> **To do**
Write out all the data below exactly.

====== Extracted information

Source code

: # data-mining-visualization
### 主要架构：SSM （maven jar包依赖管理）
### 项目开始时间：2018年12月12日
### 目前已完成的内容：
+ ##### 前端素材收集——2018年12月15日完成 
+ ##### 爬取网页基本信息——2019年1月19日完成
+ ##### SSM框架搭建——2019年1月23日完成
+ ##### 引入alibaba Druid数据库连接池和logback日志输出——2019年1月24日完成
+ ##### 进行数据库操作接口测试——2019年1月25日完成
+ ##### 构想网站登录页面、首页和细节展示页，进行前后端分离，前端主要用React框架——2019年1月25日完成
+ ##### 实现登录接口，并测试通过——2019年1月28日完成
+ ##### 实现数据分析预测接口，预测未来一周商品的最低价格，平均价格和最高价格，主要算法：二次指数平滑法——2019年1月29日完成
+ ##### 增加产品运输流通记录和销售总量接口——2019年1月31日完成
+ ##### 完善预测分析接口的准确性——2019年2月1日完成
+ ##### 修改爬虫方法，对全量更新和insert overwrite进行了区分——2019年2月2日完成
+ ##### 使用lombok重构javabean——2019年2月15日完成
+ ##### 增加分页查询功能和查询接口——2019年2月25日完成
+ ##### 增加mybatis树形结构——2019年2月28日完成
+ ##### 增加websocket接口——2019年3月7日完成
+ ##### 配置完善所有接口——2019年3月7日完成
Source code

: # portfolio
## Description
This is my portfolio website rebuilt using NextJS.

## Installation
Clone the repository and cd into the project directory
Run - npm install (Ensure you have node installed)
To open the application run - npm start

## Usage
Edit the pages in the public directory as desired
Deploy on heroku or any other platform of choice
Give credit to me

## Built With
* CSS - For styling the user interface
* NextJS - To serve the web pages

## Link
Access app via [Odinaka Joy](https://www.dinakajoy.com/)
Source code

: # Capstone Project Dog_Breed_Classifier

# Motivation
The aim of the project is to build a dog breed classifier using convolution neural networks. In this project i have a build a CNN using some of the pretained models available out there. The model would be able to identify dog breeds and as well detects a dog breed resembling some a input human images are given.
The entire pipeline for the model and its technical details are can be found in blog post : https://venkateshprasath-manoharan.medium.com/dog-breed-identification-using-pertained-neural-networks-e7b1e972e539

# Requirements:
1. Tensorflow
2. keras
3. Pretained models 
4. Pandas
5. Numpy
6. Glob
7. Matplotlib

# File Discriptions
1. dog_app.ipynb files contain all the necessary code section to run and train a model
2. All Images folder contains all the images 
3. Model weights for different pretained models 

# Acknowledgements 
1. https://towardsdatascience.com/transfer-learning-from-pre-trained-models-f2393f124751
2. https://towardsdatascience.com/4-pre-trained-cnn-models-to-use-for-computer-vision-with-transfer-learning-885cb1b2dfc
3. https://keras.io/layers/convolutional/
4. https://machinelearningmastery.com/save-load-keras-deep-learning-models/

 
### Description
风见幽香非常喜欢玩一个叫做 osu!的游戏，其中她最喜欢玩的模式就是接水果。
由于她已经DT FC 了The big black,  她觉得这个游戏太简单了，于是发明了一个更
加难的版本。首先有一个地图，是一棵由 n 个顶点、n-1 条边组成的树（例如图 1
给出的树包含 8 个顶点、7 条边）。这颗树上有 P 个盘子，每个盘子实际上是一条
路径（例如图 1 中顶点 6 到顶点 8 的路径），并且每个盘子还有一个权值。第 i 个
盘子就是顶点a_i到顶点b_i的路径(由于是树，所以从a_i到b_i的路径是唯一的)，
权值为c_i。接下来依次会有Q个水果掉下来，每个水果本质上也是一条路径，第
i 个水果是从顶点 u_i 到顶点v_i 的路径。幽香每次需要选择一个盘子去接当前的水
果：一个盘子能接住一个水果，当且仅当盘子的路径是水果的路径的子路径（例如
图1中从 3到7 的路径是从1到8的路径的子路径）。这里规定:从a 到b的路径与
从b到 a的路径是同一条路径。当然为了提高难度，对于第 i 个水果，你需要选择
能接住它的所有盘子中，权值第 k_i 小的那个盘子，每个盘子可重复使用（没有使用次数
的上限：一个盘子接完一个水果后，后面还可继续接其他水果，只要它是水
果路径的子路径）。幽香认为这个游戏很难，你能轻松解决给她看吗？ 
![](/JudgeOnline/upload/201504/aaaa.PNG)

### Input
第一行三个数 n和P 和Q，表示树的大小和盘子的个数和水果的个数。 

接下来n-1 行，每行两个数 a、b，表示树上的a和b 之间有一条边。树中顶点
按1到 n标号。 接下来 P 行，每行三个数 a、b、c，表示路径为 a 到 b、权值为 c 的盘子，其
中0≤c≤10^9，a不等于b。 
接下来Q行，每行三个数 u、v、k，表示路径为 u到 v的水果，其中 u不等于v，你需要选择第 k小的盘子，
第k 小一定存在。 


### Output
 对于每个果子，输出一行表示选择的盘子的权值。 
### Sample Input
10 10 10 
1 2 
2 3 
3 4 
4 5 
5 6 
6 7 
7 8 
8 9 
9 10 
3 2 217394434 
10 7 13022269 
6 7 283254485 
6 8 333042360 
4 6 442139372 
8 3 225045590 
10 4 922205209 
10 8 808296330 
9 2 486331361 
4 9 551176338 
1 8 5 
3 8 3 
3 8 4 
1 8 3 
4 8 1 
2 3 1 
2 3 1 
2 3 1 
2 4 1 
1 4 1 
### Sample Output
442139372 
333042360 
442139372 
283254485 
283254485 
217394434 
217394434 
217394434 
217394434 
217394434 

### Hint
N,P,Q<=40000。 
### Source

============

> **Expected answer**
Source code

: # data-mining-visualization
### 主要架构：SSM （maven jar包依赖管理）
### 项目开始时间：2018年12月12日
### 目前已完成的内容：
+ ##### 前端素材收集——2018年12月15日完成 
+ ##### 爬取网页基本信息——2019年1月19日完成
+ ##### SSM框架搭建——2019年1月23日完成
+ ##### 引入alibaba Druid数据库连接池和logback日志输出——2019年1月24日完成
+ ##### 进行数据库操作接口测试——2019年1月25日完成
+ ##### 构想网站登录页面、首页和细节展示页，进行前后端分离，前端主要用React框架——2019年1月25日完成
+ ##### 实现登录接口，并测试通过——2019年1月28日完成
+ ##### 实现数据分析预测接口，预测未来一周商品的最低价格，平均价格和最高价格，主要算法：二次指数平滑法——2019年1月29日完成
+ ##### 增加产品运输流通记录和销售总量接口——2019年1月31日完成
+ ##### 完善预测分析接口的准确性——2019年2月1日完成
+ ##### 修改爬虫方法，对全量更新和insert overwrite进行了区分——2019年2月2日完成
+ ##### 使用lombok重构javabean——2019年2月15日完成
+ ##### 增加分页查询功能和查询接口——2019年2月25日完成
+ ##### 增加mybatis树形结构——2019年2月28日完成
+ ##### 增加websocket接口——2019年3月7日完成
+ ##### 配置完善所有接口——2019年3月7日完成
Source code

: # portfolio
## Description
This is my portfolio website rebuilt using NextJS.

## Installation
Clone the repository and cd into the project directory
Run - npm install (Ensure you have node installed)
To open the application run - npm start

## Usage
Edit the pages in the public directory as desired
Deploy on heroku or any other platform of choice
Give credit to me

## Built With
* CSS - For styling the user interface
* NextJS - To serve the web pages

## Link
Access app via [Odinaka Joy](https://www.dinakajoy.com/)
Source code

: # Capstone Project Dog_Breed_Classifier

# Motivation
The aim of the project is to build a dog breed classifier using convolution neural networks. In this project i have a build a CNN using some of the pretained models available out there. The model would be able to identify dog breeds and as well detects a dog breed resembling some a input human images are given.
The entire pipeline for the model and its technical details are can be found in blog post : https://venkateshprasath-manoharan.medium.com/dog-breed-identification-using-pertained-neural-networks-e7b1e972e539

# Requirements:
1. Tensorflow
2. keras
3. Pretained models 
4. Pandas
5. Numpy
6. Glob
7. Matplotlib

# File Discriptions
1. dog_app.ipynb files contain all the necessary code section to run and train a model
2. All Images folder contains all the images 
3. Model weights for different pretained models 

# Acknowledgements 
1. https://towardsdatascience.com/transfer-learning-from-pre-trained-models-f2393f124751
2. https://towardsdatascience.com/4-pre-trained-cnn-models-to-use-for-computer-vision-with-transfer-learning-885cb1b2dfc
3. https://keras.io/layers/convolutional/
4. https://machinelearningmastery.com/save-load-keras-deep-learning-models/

 
### Description
风见幽香非常喜欢玩一个叫做 osu!的游戏，其中她最喜欢玩的模式就是接水果。
由于她已经DT FC 了The big black,  她觉得这个游戏太简单了，于是发明了一个更
加难的版本。首先有一个地图，是一棵由 n 个顶点、n-1 条边组成的树（例如图 1
给出的树包含 8 个顶点、7 条边）。这颗树上有 P 个盘子，每个盘子实际上是一条
路径（例如图 1 中顶点 6 到顶点 8 的路径），并且每个盘子还有一个权值。第 i 个
盘子就是顶点a_i到顶点b_i的路径(由于是树，所以从a_i到b_i的路径是唯一的)，
权值为c_i。接下来依次会有Q个水果掉下来，每个水果本质上也是一条路径，第
i 个水果是从顶点 u_i 到顶点v_i 的路径。幽香每次需要选择一个盘子去接当前的水
果：一个盘子能接住一个水果，当且仅当盘子的路径是水果的路径的子路径（例如
图1中从 3到7 的路径是从1到8的路径的子路径）。这里规定:从a 到b的路径与
从b到 a的路径是同一条路径。当然为了提高难度，对于第 i 个水果，你需要选择
能接住它的所有盘子中，权值第 k_i 小的那个盘子，每个盘子可重复使用（没有使用次数
的上限：一个盘子接完一个水果后，后面还可继续接其他水果，只要它是水
果路径的子路径）。幽香认为这个游戏很难，你能轻松解决给她看吗？ 
![](/JudgeOnline/upload/201504/aaaa.PNG)

### Input
第一行三个数 n和P 和Q，表示树的大小和盘子的个数和水果的个数。 

接下来n-1 行，每行两个数 a、b，表示树上的a和b 之间有一条边。树中顶点
按1到 n标号。 接下来 P 行，每行三个数 a、b、c，表示路径为 a 到 b、权值为 c 的盘子，其
中0≤c≤10^9，a不等于b。 
接下来Q行，每行三个数 u、v、k，表示路径为 u到 v的水果，其中 u不等于v，你需要选择第 k小的盘子，
第k 小一定存在。 


### Output
 对于每个果子，输出一行表示选择的盘子的权值。 
### Sample Input
10 10 10 
1 2 
2 3 
3 4 
4 5 
5 6 
6 7 
7 8 
8 9 
9 10 
3 2 217394434 
10 7 13022269 
6 7 283254485 
6 8 333042360 
4 6 442139372 
8 3 225045590 
10 4 922205209 
10 8 808296330 
9 2 486331361 
4 9 551176338 
1 8 5 
3 8 3 
3 8 4 
1 8 3 
4 8 1 
2 3 1 
2 3 1 
2 3 1 
2 4 1 
1 4 1 
### Sample Output
442139372 
333042360 
442139372 
283254485 
283254485 
217394434 
217394434 
217394434 
217394434 
217394434 

### Hint
N,P,Q<=40000。 
### Source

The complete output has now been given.